## Extracted data
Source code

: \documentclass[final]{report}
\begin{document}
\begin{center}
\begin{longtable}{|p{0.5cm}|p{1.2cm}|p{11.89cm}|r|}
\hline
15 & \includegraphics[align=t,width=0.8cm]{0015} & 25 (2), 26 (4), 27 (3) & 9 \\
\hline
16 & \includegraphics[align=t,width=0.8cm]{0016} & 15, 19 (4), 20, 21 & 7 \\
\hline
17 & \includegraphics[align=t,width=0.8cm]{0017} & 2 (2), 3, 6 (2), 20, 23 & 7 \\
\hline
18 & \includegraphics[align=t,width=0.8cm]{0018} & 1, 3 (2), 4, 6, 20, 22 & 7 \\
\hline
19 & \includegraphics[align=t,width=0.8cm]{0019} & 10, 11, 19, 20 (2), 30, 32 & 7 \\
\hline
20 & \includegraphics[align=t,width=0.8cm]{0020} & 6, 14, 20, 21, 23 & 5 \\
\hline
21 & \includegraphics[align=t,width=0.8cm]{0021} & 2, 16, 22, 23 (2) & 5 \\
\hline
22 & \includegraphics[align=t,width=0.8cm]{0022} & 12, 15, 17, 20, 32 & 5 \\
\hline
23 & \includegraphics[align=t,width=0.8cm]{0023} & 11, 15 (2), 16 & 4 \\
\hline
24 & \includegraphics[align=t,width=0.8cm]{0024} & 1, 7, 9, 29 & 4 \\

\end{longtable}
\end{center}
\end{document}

## Task instructions
Output each record exactly, leaving nothing out.

## Result of the exercise
Source code

: \documentclass[final]{report}
\begin{document}
\begin{center}
\begin{longtable}{|p{0.5cm}|p{1.2cm}|p{11.89cm}|r|}
\hline
15 & \includegraphics[align=t,width=0.8cm]{0015} & 25 (2), 26 (4), 27 (3) & 9 \\
\hline
16 & \includegraphics[align=t,width=0.8cm]{0016} & 15, 19 (4), 20, 21 & 7 \\
\hline
17 & \includegraphics[align=t,width=0.8cm]{0017} & 2 (2), 3, 6 (2), 20, 23 & 7 \\
\hline
18 & \includegraphics[align=t,width=0.8cm]{0018} & 1, 3 (2), 4, 6, 20, 22 & 7 \\
\hline
19 & \includegraphics[align=t,width=0.8cm]{0019} & 10, 11, 19, 20 (2), 30, 32 & 7 \\
\hline
20 & \includegraphics[align=t,width=0.8cm]{0020} & 6, 14, 20, 21, 23 & 5 \\
\hline
21 & \includegraphics[align=t,width=0.8cm]{0021} & 2, 16, 22, 23 (2) & 5 \\
\hline
22 & \includegraphics[align=t,width=0.8cm]{0022} & 12, 15, 17, 20, 32 & 5 \\
\hline
23 & \includegraphics[align=t,width=0.8cm]{0023} & 11, 15 (2), 16 & 4 \\
\hline
24 & \includegraphics[align=t,width=0.8cm]{0024} & 1, 7, 9, 29 & 4 \\

\end{longtable}
\end{center}
\end{document}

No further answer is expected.